Curuf ekolojik toksisitesi nedeniyle açıkta depolanmaması, yağmur vb. nedenlerle sulu ortamlara karışmaması için önlem alınması gereği belirtilmektedir.
Numunenin organik içerik analizinde; yakma prosesi sonucu elde edilen cüruf olması nedeniyle yan ürün olarak açığa çıkabilecek olan çok toksik dioksin ve furan analizi de yapılmış ve 27,3 µg/kg (ppb) düzeyinde I-TEQ PCDD/F ölçülmüştür. Rapora göre bu değer, cüruf örneğinin dioksin ile kontamine olduğunu göstermektedir. Raporda ülkemizde henüz cüruf için sınır değerlerin belirlenmediği, bu nedenle yasal sınırlar anlamında kirlilik göstergesi olarak değerlendirilemediği ifade edilmektedir. Ancak insan ve çevre sağlığı açısından çok toksik olduğu ispatlanmış bir bileşiğin henüz yasal sınır değerinin belirlenmemiş olması, o bileşiğin çevresel etkilerinin gözardı edilebileceği anlamına gelmemektedir.
Mahkeme tarafından atanan bilirkişilerin raporuna göre:
1. Atıkların içindeki dioksin kontaminasyonu, ağır metal yoğunluğu ve atıkların ekotoksisitesi hafife alınmış, ayrıca TÜBİTAK MAM Raporu'nda cüruf örnekleri için belirtilen "tehlikeli atık" tanımlaması görmezden gelinmiştir
2. İşletme içindeki kuyudan alınan örnekte insani tüketim amaçlı suların kriterlerine göre arsenik, bakır, cıva, kadmiyum, krom (6+) düzeylerinin yüksek olduğu, ancak sulama suyu olarak kullanılabileceği belirtilmiştir. Ancak doğada yeraltına ulaşan suyun yalnızca sulamada kullanılabileceği insani tüketim amaçlı sulara karışmayacağı gibi bir kural yoktur. Hiç beklenmedik yerde içme sularına karışabilme olasılığı vardır. Kaldı ki doğal döngülerde biyoakümülasyon (biyolojik birikim) olasılığı vardır.

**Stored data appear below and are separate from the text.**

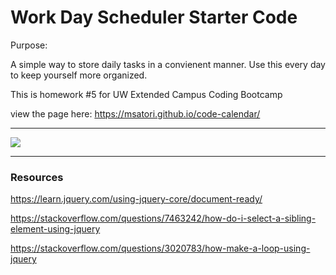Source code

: # Work Day Scheduler Starter Code

Purpose:

A simple way to store daily tasks in a convienent manner. Use this every day to keep yourself more organized.

This is homework #5 for UW Extended Campus Coding Bootcamp

view the page here:
https://msatori.github.io/code-calendar/

__________________________________________________________________________________
![](third-party-api.gif)
___________________________________________________________________
### Resources ###
https://learn.jquery.com/using-jquery-core/document-ready/

https://stackoverflow.com/questions/7463242/how-do-i-select-a-sibling-element-using-jquery


https://stackoverflow.com/questions/3020783/how-make-a-loop-using-jquery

3. Firmanın "cüruf geri kazanımı, beton parke ve bordür yapımı, dolgu malzemesi ve cüruf depolama tesisi projesi"ni atıkların zararsızlaştırılarak onlardan kurtulmanın en uygun yöntemi gibi sunması da oldukça dikkat çekicidir. Curufların zararlı etkileri parke veya bordür haline getirilince tamamen yok olacağı konusunda kesin yargıya nasıl varılmıştır bu anlaşılamamaktadır.
4. Raporun büyük bölümünün "cüruf geri kazanımı, beton parke ve bordür yapımı, dolgu malzemesi ve cüruf depolama tesisi projesi"ne ayrılmış olması da bilirkişilik göreviyle ne kadar bağdaşmaktadır ayrıca sorgulanmalıdır."
Bu uzun yazı ve en son paylaştığım uzun bilimsel alıntıdan sonra yazının en başına dönersek; durumun neden çok ciddi olduğunu umarım anlatabildim. Bu cüruflar yaşamımıza, yollarımıza, sokaklarımıza girmeye devam edecek. Bunun önünü açan "bilim insanları" da hiçbir şey olmamış gibi vicdanları rahat işlerine devam edecekler!
Bu devranın böyle gitmeyeceği son yaşanan baş döndürücü gelişmelerle bir kez daha ortaya kondu. Dünün can ciğer kuzu sarmaları AKP-Fethullah Gülen Cemaati şimdi birbirlerinin can düşmanları ve iş darbe girişimine kadar gitti. Dünün kudretlileri, dokunulmazları bugün, binler halinde gözaltına alınıyor, tutuklanıyor.
Son söz; bu bilirkişi raporlarını hazırlayanlar, bilimsel bilgileri çarpıtanlar, bilimi sermayenin çıkarları için meze yapanlar, sizler de halkın yaşamını tehlikeye atan bu raporlara imza attığınız için mutlaka yargılanacaksınız...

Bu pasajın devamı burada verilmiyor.